There are many different prescriptions for the actions most likely to end poverty.

Various scholars propose large-scale plans – based on theories of the root causes of poverty – for ending (or drastically reducing) poverty. However, it should be noted that their plans (a) are very different from each other; (b) tend to be highly multidimensional and to depend heavily on governments and/or international institutions. (In other words, few put a single “silver bullet” intervention at the heart of their plans.) Three prominent examples:

  • Jeffrey Sachs (The End of Poverty) argues that poverty itself is self-reinforcing: when people and governments have low enough income, they cannot make the necessary investments to create strong future growth (see pages 245-250). His recommendations, presented in the UN publication Investing in Development, center around aid to developing-world governments, in support of multidimensional and country-specific poverty reduction strategies (page xx). Such aid is to be roughly doubled from 2003 levels by 2015 (page xxii); other recommendations include loosening trade restrictions and increasing relevant scientific research (page xxii).
  • Paul Collier (The Bottom Billion) believes the world’s poorest countries are caught in one or more of four “traps” (page 17): patterns of civil war (chapter 2), “resource curses” in which large natural resource wealth prevents healthy economic development (page 39), the condition of being “landlocked with bad neighbors” (53), and bad governance in small countries (65). His agenda (177-183), like Sachs’s, includes an emphasis on free trade, but it also includes major roles for military intervention to deal with conflict as well as international laws and charters to hold governments accountable. Although he supports aid to some governments (179), he specifically cautions against the dangers of too much aid in some cases (page 181), and proposes circumventing governments through “independent service authorities” in others (177, 179).
  • Peter Timmer (Agriculture and Pro-Poor Growth: an Asian Perspective) argues that “No country has been able to sustain a rapid transition out of poverty without raising productivity in its agricultural sector” (page 3) and recommends a set of interventions focusing on rural areas, particularly agriculture (pages 29-30).

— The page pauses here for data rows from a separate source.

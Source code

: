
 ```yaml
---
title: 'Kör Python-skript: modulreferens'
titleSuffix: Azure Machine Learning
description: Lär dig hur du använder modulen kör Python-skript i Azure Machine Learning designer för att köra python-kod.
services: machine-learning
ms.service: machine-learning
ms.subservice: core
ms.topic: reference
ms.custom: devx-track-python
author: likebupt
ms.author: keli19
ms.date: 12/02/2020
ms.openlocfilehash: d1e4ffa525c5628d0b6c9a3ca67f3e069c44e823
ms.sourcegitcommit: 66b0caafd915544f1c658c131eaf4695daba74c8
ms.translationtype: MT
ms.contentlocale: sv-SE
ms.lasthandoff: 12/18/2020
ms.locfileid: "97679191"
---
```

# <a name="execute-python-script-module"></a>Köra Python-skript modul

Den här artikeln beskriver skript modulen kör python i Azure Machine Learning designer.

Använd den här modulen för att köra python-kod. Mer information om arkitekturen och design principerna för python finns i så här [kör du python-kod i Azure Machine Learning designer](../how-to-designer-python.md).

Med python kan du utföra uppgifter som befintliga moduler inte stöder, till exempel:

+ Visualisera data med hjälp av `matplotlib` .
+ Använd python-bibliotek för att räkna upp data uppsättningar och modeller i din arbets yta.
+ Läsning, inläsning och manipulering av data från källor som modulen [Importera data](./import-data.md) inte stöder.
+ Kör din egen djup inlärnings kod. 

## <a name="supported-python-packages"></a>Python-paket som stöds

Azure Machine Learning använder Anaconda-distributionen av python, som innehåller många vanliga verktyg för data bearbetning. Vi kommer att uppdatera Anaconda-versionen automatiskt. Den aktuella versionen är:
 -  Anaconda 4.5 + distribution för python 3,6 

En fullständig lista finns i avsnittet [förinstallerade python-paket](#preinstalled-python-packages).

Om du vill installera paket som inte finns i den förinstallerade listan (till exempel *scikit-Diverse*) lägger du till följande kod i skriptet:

There are reasons to see health aid as a promising approach to reducing poverty. There are also reasons to see it as neither necessary nor sufficient for this goal.

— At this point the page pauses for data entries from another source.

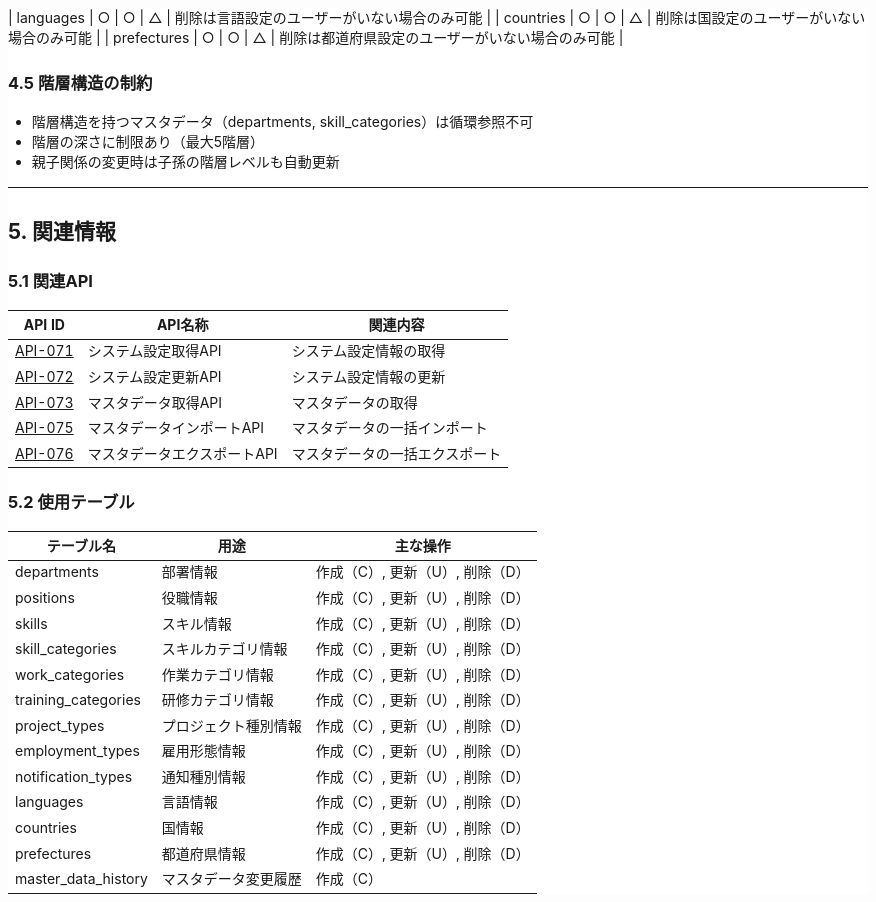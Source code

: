 | languages | ○ | ○ | △ | 削除は言語設定のユーザーがいない場合のみ可能 |
| countries | ○ | ○ | △ | 削除は国設定のユーザーがいない場合のみ可能 |
| prefectures | ○ | ○ | △ | 削除は都道府県設定のユーザーがいない場合のみ可能 |

### 4.5 階層構造の制約

- 階層構造を持つマスタデータ（departments, skill_categories）は循環参照不可
- 階層の深さに制限あり（最大5階層）
- 親子関係の変更時は子孫の階層レベルも自動更新

---

## 5. 関連情報

### 5.1 関連API

| API ID | API名称 | 関連内容 |
|--------|--------|----------|
| [API-071](API仕様書_API-071.md) | システム設定取得API | システム設定情報の取得 |
| [API-072](API仕様書_API-072.md) | システム設定更新API | システム設定情報の更新 |
| [API-073](API仕様書_API-073.md) | マスタデータ取得API | マスタデータの取得 |
| [API-075](API仕様書_API-075.md) | マスタデータインポートAPI | マスタデータの一括インポート |
| [API-076](API仕様書_API-076.md) | マスタデータエクスポートAPI | マスタデータの一括エクスポート |

### 5.2 使用テーブル

| テーブル名 | 用途 | 主な操作 |
|-----------|------|----------|
| departments | 部署情報 | 作成（C）, 更新（U）, 削除（D） |
| positions | 役職情報 | 作成（C）, 更新（U）, 削除（D） |
| skills | スキル情報 | 作成（C）, 更新（U）, 削除（D） |
| skill_categories | スキルカテゴリ情報 | 作成（C）, 更新（U）, 削除（D） |
| work_categories | 作業カテゴリ情報 | 作成（C）, 更新（U）, 削除（D） |
| training_categories | 研修カテゴリ情報 | 作成（C）, 更新（U）, 削除（D） |
| project_types | プロジェクト種別情報 | 作成（C）, 更新（U）, 削除（D） |
| employment_types | 雇用形態情報 | 作成（C）, 更新（U）, 削除（D） |
| notification_types | 通知種別情報 | 作成（C）, 更新（U）, 削除（D） |
| languages | 言語情報 | 作成（C）, 更新（U）, 削除（D） |
| countries | 国情報 | 作成（C）, 更新（U）, 削除（D） |
| prefectures | 都道府県情報 | 作成（C）, 更新（U）, 削除（D） |
| master_data_history | マスタデータ変更履歴 | 作成（C） |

The idea that improving health would lead to improved productivity, and thus less poverty, is one that makes intuitive sense and has some suggestive evidence to support it. Working Group 1 of the WHO Commission on Macroeconomics and Health (PDF) summarizes many different kinds of evidence including cross-country analysis, studies on the productivity of people receiving nutrition supplements, and analysis of changes in calories available over time (see pages 5-12 for an overview, although we are looking for a clearer and more complete review on this topic).

But there is little reliable guide to how much economic improvement can be expected to come directly from health improvement, and even strong advocates of health aid such as the Commission on Macroeconomics and Health do not see health aid as sufficient (by itself) to end poverty. (See pages 28-29 of the commission’s final report.) There is also no consensus that health aid is necessary; some see past emergences as having been led by agricultural improvements (such as Timmer, discussed above) and/or having been accomplished largely without external assistance of any kind (as William Easterly does – see page 347 of White Man’s Burden).

Bottom line

No single theory of the “root causes of poverty” is supported by overwhelming evidence or broad expert consensus. We don’t find any compelling enough, or relevant enough to what individual donors can do, to compete strongly with the goal of improving individuals’ lives – a goal that could itself be the best approach to speeding the end of poverty, particularly if you believe (as scholars such as William Easterly do) that the emergence of nations is most likely to be homegrown.

There are many proven, cost-effective, scalable ways to significantly improve people’s lives. We feel that adding to one is the best use of an individual donor’s funds.